Here’s all you need to know about NASA’s ‘touch the sun’ mission:
1. The probe has been named after Eugene Parker, a prominent astrophysicist who discovered the existence of solar wind – the charged particles that are constantly streaming from our star. It’s the first time NASA has named one of its missions after a scientist who is still alive. Parker holds the S Chandrasekhar Distinguished Service Professor Emeritus at the University of Chicago, and NASA is honouring his work in heliophysics.
2. The mission, originally named Solar Probe Plus, will now be called the Parker Solar Probe. The Solar Probe team will manoeuvre the spacecraft right into the Corona of the sun at 430,000 miles an hour which is 118 miles a second.
3. The probe, which is being developed by Johns Hopkins Applied Physics Laboratory, is supposed to launch on top of a Delta IV Heavy rocket in either July or August of 2018 and then spend seven years getting into closer and closer orbits around the Sun.

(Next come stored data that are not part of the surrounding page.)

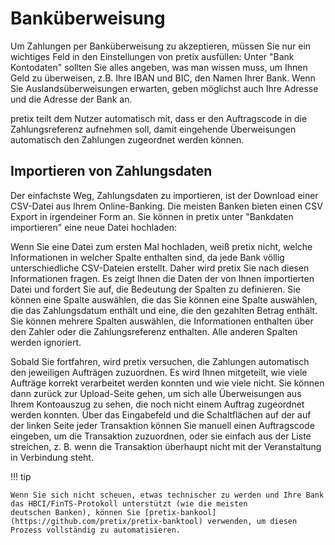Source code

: # Banküberweisung

Um Zahlungen per Banküberweisung zu akzeptieren, müssen Sie nur ein wichtiges Feld in den Einstellungen von pretix ausfüllen: Unter "Bank
Kontodaten" sollten Sie alles angeben, was man wissen muss, um Ihnen Geld zu überweisen, z.B. Ihre IBAN und BIC,
den Namen Ihrer Bank. Wenn Sie Auslandsüberweisungen erwarten, geben möglichst auch Ihre Adresse und die Adresse der Bank an.

pretix teilt dem Nutzer automatisch mit, dass er den Auftragscode in die Zahlungsreferenz aufnehmen soll, damit eingehende Überweisungen
automatisch den Zahlungen zugeordnet werden können.

## Importieren von Zahlungsdaten

Der einfachste Weg, Zahlungsdaten zu importieren, ist der Download einer CSV-Datei aus Ihrem Online-Banking. Die meisten Banken bieten einen CSV
Export in irgendeiner Form an. Sie können in pretix unter "Bankdaten importieren" eine neue Datei hochladen:

Wenn Sie eine Datei zum ersten Mal hochladen, weiß pretix nicht, welche Informationen in welcher Spalte enthalten sind, da jede
Bank völlig unterschiedliche CSV-Dateien erstellt. Daher wird pretix Sie nach diesen Informationen fragen. Es zeigt Ihnen die
Daten der von Ihnen importierten Datei und fordert Sie auf, die Bedeutung der Spalten zu definieren. Sie können eine Spalte auswählen, die das
Sie können eine Spalte auswählen, die das Zahlungsdatum enthält und eine, die den gezahlten Betrag enthält. Sie können mehrere Spalten auswählen, die Informationen enthalten
über den Zahler oder die Zahlungsreferenz enthalten. Alle anderen Spalten werden ignoriert.


Sobald Sie fortfahren, wird pretix versuchen, die Zahlungen automatisch den jeweiligen Aufträgen zuzuordnen. Es wird Ihnen mitgeteilt, wie
viele Aufträge korrekt verarbeitet werden konnten und wie viele nicht. Sie können dann zurück zur Upload-Seite gehen, um sich alle
Überweisungen aus Ihrem Kontoauszug zu sehen, die noch nicht einem Auftrag zugeordnet werden konnten. Über das Eingabefeld und die Schaltflächen auf der
auf der linken Seite jeder Transaktion können Sie manuell einen Auftragscode eingeben, um die Transaktion zuzuordnen, oder sie einfach aus der Liste streichen, z. B.
wenn die Transaktion überhaupt nicht mit der Veranstaltung in Verbindung steht.


!!! tip

    Wenn Sie sich nicht scheuen, etwas technischer zu werden und Ihre Bank das HBCI/FinTS-Protokoll unterstützt (wie die meisten
    deutschen Banken), können Sie [pretix-bankool](https://github.com/pretix/pretix-banktool) verwenden, um diesen Prozess vollständig zu automatisieren.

4. The vehicle will do seven flybys around Venus, which will eventually bring the spacecraft within 3.7 million miles of the Sun. That is about eight times closer than any other spacecraft has been before, according to NASA.
5. The Sun is constantly spewing out highly charged particles in the form of plasma, known as solar wind. And it’s all thanks to the Sun’s outer atmosphere or the corona. Even though the corona extends millions of miles out into space, it is unbelievably hot. It is so hot that it heats up particles to such extreme temperatures that they break free of the Sun’s gravity and accelerate outward in all directions.
6. We know the basics of how solar wind works, but the processes behind these particle bursts are still not totally understood. That’s what the Parker Solar Probe is going to help us figure out.
Watch the announcement here:
7. NASA said this mission had been culminating for 60 years and the reason it took so long was that the materials that were needed to withstand the heat didn’t exist.
8. The Parker Probe Plus would also be fitted with new solar panels that would recharge while facing 7 times the heat.
9. Solar Probe team also said the spacecraft is currently being built and tested and is made to withstand temperatures of 2500 degrees Fahrenheit which is about 1371 degrees Celsius.
10. The mission is part of NASA’s LWS program, which is managed by the agency’s Goddard Space Flight Center in Greenbelt, Maryland. Even Johns Hopkins APL manages the mission for NASA and is designing and building the spacecraft.